=== WHAT THIS TASK INVOLVES ===
Each entry needs to be repeated exactly, with nothing added or removed.

--- --- ---

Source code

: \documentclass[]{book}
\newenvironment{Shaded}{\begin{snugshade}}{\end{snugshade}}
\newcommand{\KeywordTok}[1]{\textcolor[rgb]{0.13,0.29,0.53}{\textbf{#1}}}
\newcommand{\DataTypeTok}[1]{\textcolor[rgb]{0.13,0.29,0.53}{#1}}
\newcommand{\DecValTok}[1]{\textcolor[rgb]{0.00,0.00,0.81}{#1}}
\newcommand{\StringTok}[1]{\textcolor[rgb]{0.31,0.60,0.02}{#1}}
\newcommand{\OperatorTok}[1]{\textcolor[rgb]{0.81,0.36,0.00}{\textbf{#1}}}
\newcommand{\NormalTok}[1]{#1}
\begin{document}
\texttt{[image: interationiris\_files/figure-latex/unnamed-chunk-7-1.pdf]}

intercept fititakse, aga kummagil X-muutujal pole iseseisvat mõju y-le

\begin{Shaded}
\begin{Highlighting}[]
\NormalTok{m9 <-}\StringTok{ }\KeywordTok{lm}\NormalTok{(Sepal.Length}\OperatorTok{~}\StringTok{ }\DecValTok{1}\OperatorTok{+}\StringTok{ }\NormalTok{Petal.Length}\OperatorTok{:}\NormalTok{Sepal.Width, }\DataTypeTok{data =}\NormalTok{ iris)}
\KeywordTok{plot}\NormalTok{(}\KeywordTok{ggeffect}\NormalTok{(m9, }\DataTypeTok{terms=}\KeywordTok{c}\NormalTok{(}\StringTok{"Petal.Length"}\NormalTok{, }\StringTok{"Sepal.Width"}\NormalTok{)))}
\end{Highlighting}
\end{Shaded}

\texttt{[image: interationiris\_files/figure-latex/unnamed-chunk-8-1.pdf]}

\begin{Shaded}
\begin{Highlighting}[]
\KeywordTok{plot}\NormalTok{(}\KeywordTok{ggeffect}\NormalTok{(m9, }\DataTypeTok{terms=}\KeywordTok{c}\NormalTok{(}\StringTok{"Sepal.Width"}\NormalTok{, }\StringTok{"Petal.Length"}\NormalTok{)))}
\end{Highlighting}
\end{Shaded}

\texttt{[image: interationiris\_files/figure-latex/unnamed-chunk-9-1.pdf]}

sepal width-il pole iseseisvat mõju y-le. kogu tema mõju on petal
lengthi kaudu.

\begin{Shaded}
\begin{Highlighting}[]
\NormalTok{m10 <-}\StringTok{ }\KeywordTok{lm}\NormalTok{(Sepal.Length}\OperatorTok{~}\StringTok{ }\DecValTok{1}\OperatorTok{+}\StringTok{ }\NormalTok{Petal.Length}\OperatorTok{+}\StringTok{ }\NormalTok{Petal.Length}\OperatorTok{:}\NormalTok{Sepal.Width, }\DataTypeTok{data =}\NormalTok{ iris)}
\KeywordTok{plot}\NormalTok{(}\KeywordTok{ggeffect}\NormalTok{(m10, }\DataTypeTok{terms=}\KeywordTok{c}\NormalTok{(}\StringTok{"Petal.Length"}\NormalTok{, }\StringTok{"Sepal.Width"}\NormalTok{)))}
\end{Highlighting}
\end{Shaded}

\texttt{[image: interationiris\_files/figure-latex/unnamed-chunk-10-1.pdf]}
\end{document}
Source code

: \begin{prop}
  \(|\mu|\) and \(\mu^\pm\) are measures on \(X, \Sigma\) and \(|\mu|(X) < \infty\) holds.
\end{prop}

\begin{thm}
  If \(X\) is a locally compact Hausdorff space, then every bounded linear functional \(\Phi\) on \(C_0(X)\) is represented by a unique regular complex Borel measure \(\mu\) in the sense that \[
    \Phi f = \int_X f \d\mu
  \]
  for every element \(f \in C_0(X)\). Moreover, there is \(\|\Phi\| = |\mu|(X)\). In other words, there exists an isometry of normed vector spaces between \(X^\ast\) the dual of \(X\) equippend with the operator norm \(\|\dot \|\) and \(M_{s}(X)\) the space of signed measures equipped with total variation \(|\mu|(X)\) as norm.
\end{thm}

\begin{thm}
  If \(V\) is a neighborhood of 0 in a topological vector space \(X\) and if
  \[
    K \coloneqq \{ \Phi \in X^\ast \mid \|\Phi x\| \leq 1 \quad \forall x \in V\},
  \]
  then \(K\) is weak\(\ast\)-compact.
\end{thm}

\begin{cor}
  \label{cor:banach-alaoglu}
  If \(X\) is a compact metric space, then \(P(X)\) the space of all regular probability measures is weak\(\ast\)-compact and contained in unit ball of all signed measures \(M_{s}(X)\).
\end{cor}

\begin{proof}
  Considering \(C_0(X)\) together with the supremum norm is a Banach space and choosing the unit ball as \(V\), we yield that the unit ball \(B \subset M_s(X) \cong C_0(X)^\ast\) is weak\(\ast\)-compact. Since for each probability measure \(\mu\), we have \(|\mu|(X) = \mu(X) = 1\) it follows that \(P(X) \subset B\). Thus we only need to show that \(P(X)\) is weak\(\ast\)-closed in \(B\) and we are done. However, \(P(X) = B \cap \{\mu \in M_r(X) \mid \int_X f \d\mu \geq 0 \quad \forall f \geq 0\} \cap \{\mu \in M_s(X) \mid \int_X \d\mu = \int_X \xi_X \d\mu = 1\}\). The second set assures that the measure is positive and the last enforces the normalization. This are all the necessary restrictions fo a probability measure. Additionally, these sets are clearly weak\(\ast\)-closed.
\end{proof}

--- --- ---

=== THE COMPLETED TASK ===
Source code

: \documentclass[]{book}
\newenvironment{Shaded}{\begin{snugshade}}{\end{snugshade}}
\newcommand{\KeywordTok}[1]{\textcolor[rgb]{0.13,0.29,0.53}{\textbf{#1}}}
\newcommand{\DataTypeTok}[1]{\textcolor[rgb]{0.13,0.29,0.53}{#1}}
\newcommand{\DecValTok}[1]{\textcolor[rgb]{0.00,0.00,0.81}{#1}}
\newcommand{\StringTok}[1]{\textcolor[rgb]{0.31,0.60,0.02}{#1}}
\newcommand{\OperatorTok}[1]{\textcolor[rgb]{0.81,0.36,0.00}{\textbf{#1}}}
\newcommand{\NormalTok}[1]{#1}
\begin{document}
\texttt{[image: interationiris\_files/figure-latex/unnamed-chunk-7-1.pdf]}

intercept fititakse, aga kummagil X-muutujal pole iseseisvat mõju y-le

\begin{Shaded}
\begin{Highlighting}[]
\NormalTok{m9 <-}\StringTok{ }\KeywordTok{lm}\NormalTok{(Sepal.Length}\OperatorTok{~}\StringTok{ }\DecValTok{1}\OperatorTok{+}\StringTok{ }\NormalTok{Petal.Length}\OperatorTok{:}\NormalTok{Sepal.Width, }\DataTypeTok{data =}\NormalTok{ iris)}
\KeywordTok{plot}\NormalTok{(}\KeywordTok{ggeffect}\NormalTok{(m9, }\DataTypeTok{terms=}\KeywordTok{c}\NormalTok{(}\StringTok{"Petal.Length"}\NormalTok{, }\StringTok{"Sepal.Width"}\NormalTok{)))}
\end{Highlighting}
\end{Shaded}

\texttt{[image: interationiris\_files/figure-latex/unnamed-chunk-8-1.pdf]}

\begin{Shaded}
\begin{Highlighting}[]
\KeywordTok{plot}\NormalTok{(}\KeywordTok{ggeffect}\NormalTok{(m9, }\DataTypeTok{terms=}\KeywordTok{c}\NormalTok{(}\StringTok{"Sepal.Width"}\NormalTok{, }\StringTok{"Petal.Length"}\NormalTok{)))}
\end{Highlighting}
\end{Shaded}

\texttt{[image: interationiris\_files/figure-latex/unnamed-chunk-9-1.pdf]}

sepal width-il pole iseseisvat mõju y-le. kogu tema mõju on petal
lengthi kaudu.

\begin{Shaded}
\begin{Highlighting}[]
\NormalTok{m10 <-}\StringTok{ }\KeywordTok{lm}\NormalTok{(Sepal.Length}\OperatorTok{~}\StringTok{ }\DecValTok{1}\OperatorTok{+}\StringTok{ }\NormalTok{Petal.Length}\OperatorTok{+}\StringTok{ }\NormalTok{Petal.Length}\OperatorTok{:}\NormalTok{Sepal.Width, }\DataTypeTok{data =}\NormalTok{ iris)}
\KeywordTok{plot}\NormalTok{(}\KeywordTok{ggeffect}\NormalTok{(m10, }\DataTypeTok{terms=}\KeywordTok{c}\NormalTok{(}\StringTok{"Petal.Length"}\NormalTok{, }\StringTok{"Sepal.Width"}\NormalTok{)))}
\end{Highlighting}
\end{Shaded}

\texttt{[image: interationiris\_files/figure-latex/unnamed-chunk-10-1.pdf]}
\end{document}
Source code

: \begin{prop}
  \(|\mu|\) and \(\mu^\pm\) are measures on \(X, \Sigma\) and \(|\mu|(X) < \infty\) holds.
\end{prop}

\begin{thm}
  If \(X\) is a locally compact Hausdorff space, then every bounded linear functional \(\Phi\) on \(C_0(X)\) is represented by a unique regular complex Borel measure \(\mu\) in the sense that \[
    \Phi f = \int_X f \d\mu
  \]
  for every element \(f \in C_0(X)\). Moreover, there is \(\|\Phi\| = |\mu|(X)\). In other words, there exists an isometry of normed vector spaces between \(X^\ast\) the dual of \(X\) equippend with the operator norm \(\|\dot \|\) and \(M_{s}(X)\) the space of signed measures equipped with total variation \(|\mu|(X)\) as norm.
\end{thm}

\begin{thm}
  If \(V\) is a neighborhood of 0 in a topological vector space \(X\) and if
  \[
    K \coloneqq \{ \Phi \in X^\ast \mid \|\Phi x\| \leq 1 \quad \forall x \in V\},
  \]
  then \(K\) is weak\(\ast\)-compact.
\end{thm}

\begin{cor}
  \label{cor:banach-alaoglu}
  If \(X\) is a compact metric space, then \(P(X)\) the space of all regular probability measures is weak\(\ast\)-compact and contained in unit ball of all signed measures \(M_{s}(X)\).
\end{cor}

\begin{proof}
  Considering \(C_0(X)\) together with the supremum norm is a Banach space and choosing the unit ball as \(V\), we yield that the unit ball \(B \subset M_s(X) \cong C_0(X)^\ast\) is weak\(\ast\)-compact. Since for each probability measure \(\mu\), we have \(|\mu|(X) = \mu(X) = 1\) it follows that \(P(X) \subset B\). Thus we only need to show that \(P(X)\) is weak\(\ast\)-closed in \(B\) and we are done. However, \(P(X) = B \cap \{\mu \in M_r(X) \mid \int_X f \d\mu \geq 0 \quad \forall f \geq 0\} \cap \{\mu \in M_s(X) \mid \int_X \d\mu = \int_X \xi_X \d\mu = 1\}\). The second set assures that the measure is positive and the last enforces the normalization. This are all the necessary restrictions fo a probability measure. Additionally, these sets are clearly weak\(\ast\)-closed.
\end{proof}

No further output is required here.